The European Space Agency's X-ray observatory XMM-Newton has revealed a new class of exploding stars - where the X-ray emission 'lives fast and dies young'.

The identification of this particular class of explosions gives astronomers a valuable new constraint to help them model and understand stellar explosions.


This image is a mosaic of XMM-Newton's observations of the central region of M31 as seen from 2000 to 2004. Credits: W. Pietsch (MPE Garching, Germany), ESA/XMM Newton
 
Exploding stars called novae remain a puzzle to astronomers. "Modelling these outbursts is very difficult," says Wolfgang Pietsch of the Max Planck Institut für Extraterrestrische Physik. Now, ESA's XMM-Newton and NASA's Chandra space-borne X-ray observatories have provided valuable information about when individual novae emit X-rays.

Between July 2004 and February 2005, the X-ray observatories watched the heart of the nearby galaxy, Andromeda, also known to astronomers as M31. During that time, Pietsch and his colleagues monitored novae, looking for the X-rays.

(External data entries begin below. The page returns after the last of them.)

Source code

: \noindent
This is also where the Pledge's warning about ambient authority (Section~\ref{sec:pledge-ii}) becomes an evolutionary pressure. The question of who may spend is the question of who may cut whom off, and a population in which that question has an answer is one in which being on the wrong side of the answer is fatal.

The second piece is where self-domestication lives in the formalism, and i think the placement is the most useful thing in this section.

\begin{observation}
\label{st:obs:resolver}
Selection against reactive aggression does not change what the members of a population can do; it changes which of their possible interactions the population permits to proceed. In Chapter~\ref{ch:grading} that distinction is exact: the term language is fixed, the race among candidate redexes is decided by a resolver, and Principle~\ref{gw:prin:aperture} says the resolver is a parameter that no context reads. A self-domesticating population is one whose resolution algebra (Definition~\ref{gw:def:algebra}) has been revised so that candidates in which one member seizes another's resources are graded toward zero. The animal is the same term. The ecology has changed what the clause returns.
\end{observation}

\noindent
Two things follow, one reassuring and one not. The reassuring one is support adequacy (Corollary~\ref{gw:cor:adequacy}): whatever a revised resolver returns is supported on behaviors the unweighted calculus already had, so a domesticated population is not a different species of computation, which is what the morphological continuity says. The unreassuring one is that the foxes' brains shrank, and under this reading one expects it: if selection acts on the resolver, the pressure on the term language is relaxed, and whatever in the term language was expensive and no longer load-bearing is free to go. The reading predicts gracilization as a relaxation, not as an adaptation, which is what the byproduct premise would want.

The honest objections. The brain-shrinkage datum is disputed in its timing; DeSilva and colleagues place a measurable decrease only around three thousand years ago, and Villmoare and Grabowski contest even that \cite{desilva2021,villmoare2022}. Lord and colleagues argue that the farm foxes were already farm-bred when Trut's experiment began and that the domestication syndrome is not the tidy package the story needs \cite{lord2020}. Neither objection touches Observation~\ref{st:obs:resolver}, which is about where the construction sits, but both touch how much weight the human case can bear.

They detected that eleven out of the 34 novae that had exploded in the galaxy during the previous year were shining X-rays into space. "X-rays are an important window onto novae. They show the atmosphere of the white dwarf," says Pietsch.

White dwarfs are hot stellar corpses left behind after the rest of the star has been ejected into space. A typical white dwarf contains about the mass of the Sun, in a spherical volume little bigger than the Earth. Given its density, it has a strong pull of gravity. If in orbit around a normal star, it may rip gas from the star.

This material builds up on the surface of the white dwarf until it reaches sufficient density for a nuclear detonation. The resultant explosion creates a nova visible in the optical region for a few to a hundred days. However, these particular events are not strong enough to destroy the underlying white dwarf.

The X-ray emission becomes visible some time after the detonation, when the matter ejected by the nova thins out. This allows astronomers to peer down to the atmosphere of the white dwarf, which is burning by nuclear fusion.

At the end of the process, the X-ray emission stops when the fuel is exhausted. The duration of this X-ray emission traces the amount of material left on the white dwarf after the nova has ended.

A well determined start time of the optical nova outburst and the X-ray turn-on and turn-off times are therefore important benchmarks, or constraints, for replication in computer models of novae.

Whilst monitoring the M31 novae frequently over several months for the appearance and subsequent disappearance of the X-rays, Pietsch made an important discovery. Some novae started to emit X-rays and then turned them off again within just a few months.

"These novae are a new class. They would have been overlooked before," says Pietsch. That's because previous surveys looked only every six months or so. Within that time, the fast X-ray novae could have blinked both on and off.

In addition to discovering the short-lived ones, the new survey also confirms that other novae generate X-rays over a much longer time. XMM-Newton detected seven novae that were still shining X-rays into space, up to a decade after the original eruption.

The differing lengths of times are thought to reflect the masses of the white dwarfs at the heart of the nova explosion. The fastest evolving novae are thought to be those coming from the most massive white dwarfs.

To investigate further, the team, lead by Dr. Pietsch, have been awarded more XMM-Newton and Chandra observing time. They now plan to monitor M31's novae every ten days for several months, starting in November 2007, to glean more information about these puzzling stellar explosions.